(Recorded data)
[Start of Attachment]

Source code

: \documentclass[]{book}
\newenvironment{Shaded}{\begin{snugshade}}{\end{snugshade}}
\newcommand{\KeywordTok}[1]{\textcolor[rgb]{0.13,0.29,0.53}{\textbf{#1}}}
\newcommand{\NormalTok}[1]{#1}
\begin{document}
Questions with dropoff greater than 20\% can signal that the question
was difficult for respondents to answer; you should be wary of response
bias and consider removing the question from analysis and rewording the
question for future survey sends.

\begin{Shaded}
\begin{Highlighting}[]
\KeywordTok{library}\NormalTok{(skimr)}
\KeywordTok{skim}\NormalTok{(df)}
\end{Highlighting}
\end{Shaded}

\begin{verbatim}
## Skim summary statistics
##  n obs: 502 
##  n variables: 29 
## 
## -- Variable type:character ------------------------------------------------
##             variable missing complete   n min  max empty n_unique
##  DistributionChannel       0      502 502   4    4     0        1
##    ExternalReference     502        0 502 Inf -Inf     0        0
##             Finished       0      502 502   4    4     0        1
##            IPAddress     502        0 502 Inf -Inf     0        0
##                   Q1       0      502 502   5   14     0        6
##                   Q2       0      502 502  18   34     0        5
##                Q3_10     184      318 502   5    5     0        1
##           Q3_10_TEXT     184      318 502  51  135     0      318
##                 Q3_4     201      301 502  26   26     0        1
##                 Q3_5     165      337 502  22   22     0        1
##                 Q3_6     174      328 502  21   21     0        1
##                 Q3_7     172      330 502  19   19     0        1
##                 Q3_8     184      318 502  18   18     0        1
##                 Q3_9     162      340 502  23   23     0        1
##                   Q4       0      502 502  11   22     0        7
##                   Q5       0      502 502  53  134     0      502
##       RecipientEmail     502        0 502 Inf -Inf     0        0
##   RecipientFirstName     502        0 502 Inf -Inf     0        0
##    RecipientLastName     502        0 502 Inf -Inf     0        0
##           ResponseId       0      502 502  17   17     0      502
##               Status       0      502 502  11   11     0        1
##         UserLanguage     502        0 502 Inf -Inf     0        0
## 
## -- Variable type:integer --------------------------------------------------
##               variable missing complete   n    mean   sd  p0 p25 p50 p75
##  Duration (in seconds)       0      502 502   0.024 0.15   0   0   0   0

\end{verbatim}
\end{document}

[End of Attachment]

Reproduce each line of the entries above from the one containing "Duration (in seconds)" through the last, exactly, and no other line.

##  Duration (in seconds)       0      502 502   0.024 0.15   0   0   0   0

\end{verbatim}
\end{document}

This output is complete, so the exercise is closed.